A funny smell at Kraft Heinz

A boy eating some jelly © Alamy
Kraft Heinz’s empire is starting to wobble

The HP Sauce maker will restate earnings for three years. The group has been struggling since the merger that created it in 2015. Alex Rankine reports.

“You can turn any investment into a bad deal by paying too much,” lamented Warren Buffett of his Kraft Heinz holding during the recent Berkshire Hathaway shindig (see page 14). Berkshire took a $3bn impairment on its 26.7% stake in the consumer food group in February following its $15.4bn writedown to reflect the fall in the value of some of its top brands. Buffett insists that though he overpaid, Kraft is “still doing very well operationally”. Yet this week’s news that the US maker of Jell-O, Capri Sun and HP Sauce will restate earnings for almost three years because of “employee misconduct” casts new doubt on the Sage of Omaha’s rosy assessment.

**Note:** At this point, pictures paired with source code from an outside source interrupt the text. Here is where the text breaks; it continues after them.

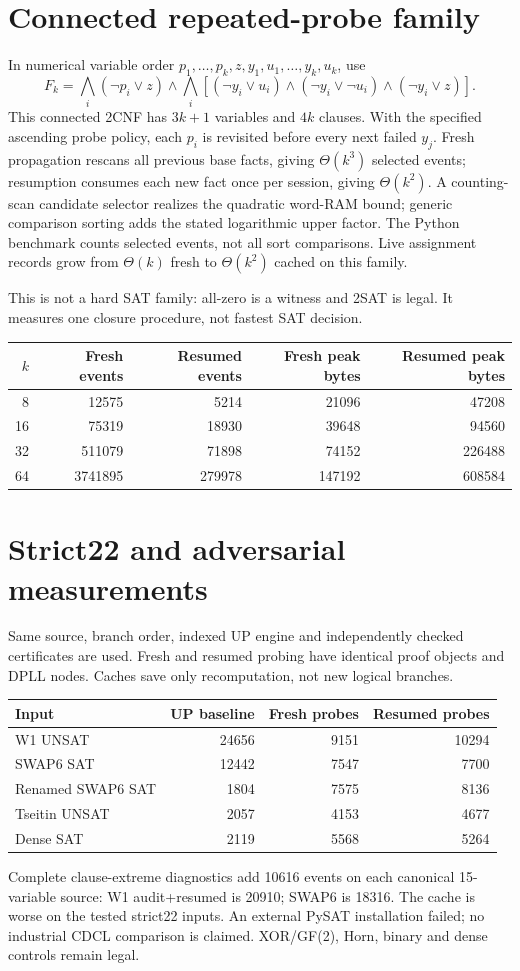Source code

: \documentclass[11pt]{article}
\begin{document}
\section{Connected repeated-probe family}
In numerical variable order $p_1,\ldots,p_k,z,y_1,u_1,\ldots,y_k,u_k$, use
\[
F_k=\bigwedge_i(\neg p_i\vee z)\land\bigwedge_i[(\neg y_i\vee u_i)\land(\neg y_i\vee\neg u_i)\land(\neg y_i\vee z)].
\]
This connected 2CNF has $3k+1$ variables and $4k$ clauses. With the specified ascending probe policy, each $p_i$ is revisited before every next failed $y_j$. Fresh propagation rescans all previous base facts, giving $\Theta(k^3)$ selected events; resumption consumes each new fact once per session, giving $\Theta(k^2)$. A counting-scan candidate selector realizes the quadratic word-RAM bound; generic comparison sorting adds the stated logarithmic upper factor. The Python benchmark counts selected events, not all sort comparisons. Live assignment records grow from $\Theta(k)$ fresh to $\Theta(k^2)$ cached on this family.

This is not a hard SAT family: all-zero is a witness and 2SAT is legal. It measures one closure procedure, not fastest SAT decision.
\begin{center}\small
\begin{tabular}{rrrrr}
\toprule $k$&Fresh events&Resumed events&Fresh peak bytes&Resumed peak bytes\\\midrule
8&12575&5214&21096&47208\\
16&75319&18930&39648&94560\\
32&511079&71898&74152&226488\\
64&3741895&279978&147192&608584\\\bottomrule
\end{tabular}
\end{center}

\section{Strict22 and adversarial measurements}
Same source, branch order, indexed UP engine and independently checked certificates are used. Fresh and resumed probing have identical proof objects and DPLL nodes. Caches save only recomputation, not new logical branches.
\begin{center}\small
\begin{tabular}{lrrr}
\toprule Input&UP baseline&Fresh probes&Resumed probes\\\midrule
W1 UNSAT&24656&9151&10294\\
SWAP6 SAT&12442&7547&7700\\
Renamed SWAP6 SAT&1804&7575&8136\\
Tseitin UNSAT&2057&4153&4677\\
Dense SAT&2119&5568&5264\\\bottomrule
\end{tabular}
\end{center}
Complete clause-extreme diagnostics add 10616 events on each canonical 15-variable source: W1 audit+resumed is 20910; SWAP6 is 18316. The cache is worse on the tested strict22 inputs. An external PySAT installation failed; no industrial CDCL comparison is claimed. XOR/GF(2), Horn, binary and dense controls remain legal.
\end{document}

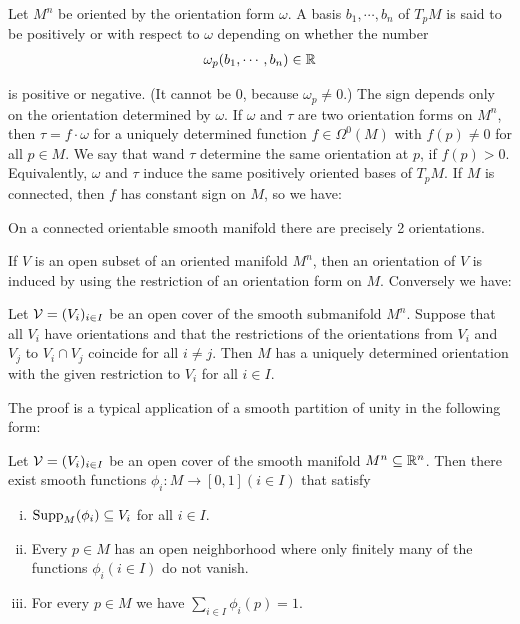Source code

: Let $M^n$ be oriented by the orientation form $\omega$. A basis $b_1, \cdots, b_n$ of $T_pM$ is said
to be positively or  with respect to $\omega$ depending on whether
the number
\begin{align*}
  \omega_p(b_1 ,\cdots, b_n) \in \mathbb{R}
\end{align*}

is positive or negative. (It cannot be 0, because $\omega_p\neq 0$.) The sign depends only
on the orientation determined by $\omega$. If $\omega$ and $\tau$ are two orientation forms on $M^n$,
then $\tau=f\cdot\omega$ for a uniquely determined function $f\in\Omega^0(M)$ with $f(p)\neq 0$ for
all $p\in M$. We say that wand $\tau$ determine the same orientation at $p$, if $f(p) > 0$.
Equivalently, $\omega$ and $\tau$ induce the same positively oriented bases of $T_pM$. If $M$
is connected, then $f$ has constant sign on $M$, so we have:

\begin{lemma}\label{lemma:9-9}
  On a connected orientable smooth manifold there are precisely 2 orientations.
\end{lemma}

If $V$ is an open subset of an oriented manifold $M^n$, then an orientation of $V$ is
induced by using the restriction of an orientation form on $M$. Conversely we have:

\begin{lemma}\label{lemma:9-10}
  Let $\mathcal{V} = (V_i)_{i\in I}$ be an open cover of the smooth submanifold $M^n$.
Suppose that all $V_i$ have orientations and that the restrictions of the orientations
from $V_i$ and $V_j$ to $V_i\cap V_j$ coincide for all $i\neq j$. Then $M$ has a uniquely 
determined orientation with the given restriction to $V_i$ for all $i\in I$.
\end{lemma}

The proof is a typical application of a smooth partition of unity in the following form:


\begin{theorem}\label{theorem:9-11}
  Let $\mathcal{V} = (V_i)_{i\in I}$ be an open cover of the smooth manifold $M^n\subseteq \mathbb{R}^n$. Then 
  there exist smooth functions $\phi_i:M\to [0, 1] (i\in I)$ that satisfy
  \begin{enumerate}[(i)]
    \item $\mathrm{Supp}_M(\phi_i)\subseteq V_i$ for all $i\in I$.
    \item Every $p\in M$ has an open neighborhood where only finitely many of the
      functions $\phi_i(i\in I)$ do not vanish.
    \item For every $p\in M$ we have $\sum_{i\in I}^{}{\phi_i(p)} = 1$.
  \end{enumerate}
\end{theorem}

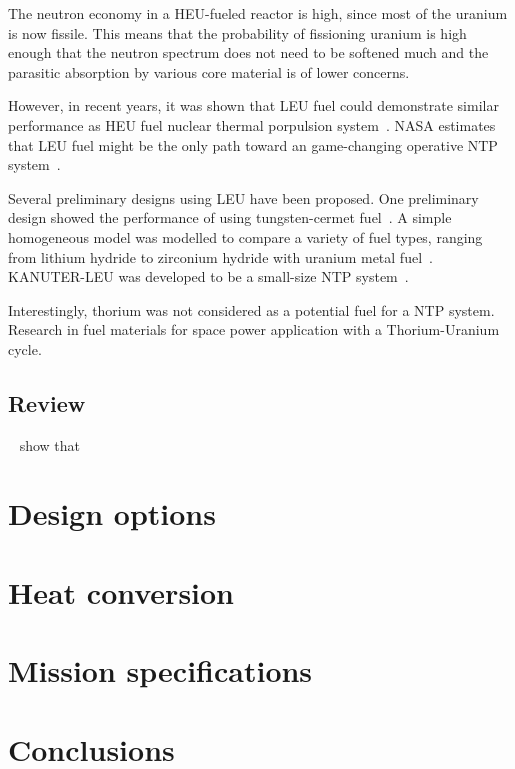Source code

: \documentclass[IJPHM, 2017, 29]{PHMSociety}
\begin{document}
The neutron economy in a HEU-fueled reactor is high, since most of the uranium is now fissile. This means that the probability of fissioning uranium is high enough that the neutron spectrum does not need to be softened much and the parasitic absorption by various core material is of lower concerns.

However, in recent years, it was shown that LEU fuel could demonstrate similar performance as HEU fuel nuclear thermal porpulsion system~\citep{ii2016engine,patel2016comparing}. NASA estimates that LEU fuel might be the only path toward an game-changing operative NTP system~\citep{houts2017low}.

Several preliminary designs using LEU have been proposed. One preliminary design showed the performance of using tungsten-cermet fuel~\citep{venneri2013nuclear}. A simple homogeneous model was modelled to compare a variety of fuel types, ranging from lithium hydride to zirconium hydride with uranium metal fuel~\citep{lee2015neutronic}. KANUTER-LEU was developed to be a small-size NTP system~\citep{nam2016preliminary}.

Interestingly, thorium was not considered as a potential fuel for a NTP system. Research in fuel materials for space power application with a Thorium-Uranium cycle.


\subsection{Review}

~\cite{patel2016comparing} show that 

\section{Design options}



\section{Heat conversion}



\section{Mission specifications}




\section{Conclusions}
\end{document}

Kraft Heinz announced more than $180m in adjustments after it uncovered mistakes in how it books costs and rebates from suppliers, says Alistair Gray in the Financial Times. The changes equate to “between 0.7% and 1.5% of adjusted profits in each of the years in question”. The food giant is now more than two months late in publishing a regulatory filing required for it to report first-quarter results, with analysts speculating that the delay is due to probes into its procurement and accounting practices by America’s Securities and Exchange Commission.

Squeezed on all sides

The repeated accounting fiascos have helped wipe nearly $20bn off the value of Kraft, says Heather Haddon in The Wall Street Journal. The group’s private-equity backer, 3G Capital, has faced repeated questions over its aggressive approach to cost-cutting. Slashing the workforce and investment after the 2015 merger between Kraft and Heinz proved unwise at a time when “signature packaged-food brands” are losing market share to hipper alternatives, leaving Kraft’s revenues flat for the last three years. Self-defeating cost-cutting is a problem across the big food industry, says Rupert Steiner in Barron’s. Some analysts caution that “bold margin targets” at Anglo-Dutch consumer goods group Unilever could lead it down a similar path of underinvestment that ultimately jeopardises sales growth. It isn’t just changing consumer tastes, point out Lauren Hirsch and Michael Sheetz on CNBC. The rise of online retailers has prompted US bricks-and-mortar establishments to sell more private-label (own-brand) products in order to remain price competitive. Kraft’s portfolio of large famous brands has proven “particularly vulnerable” to that shift.

Yet compare the travails of Kraft Heinz with the soaring market valuation of vegetable-based burger maker Beyond Meat, says Aaron Back in The Wall Street Journal. The latter has cannily expanded its appeal beyond vegetarians by seeking to convince meat eaters of the health and environmental benefits of its products. Kraft has appointed a new boss, Miguel Patricio, who will try to revive the neglected marketing operation. The success of Beyond Meat shows that investors in the “food aisle” are “hungry for new ideas”.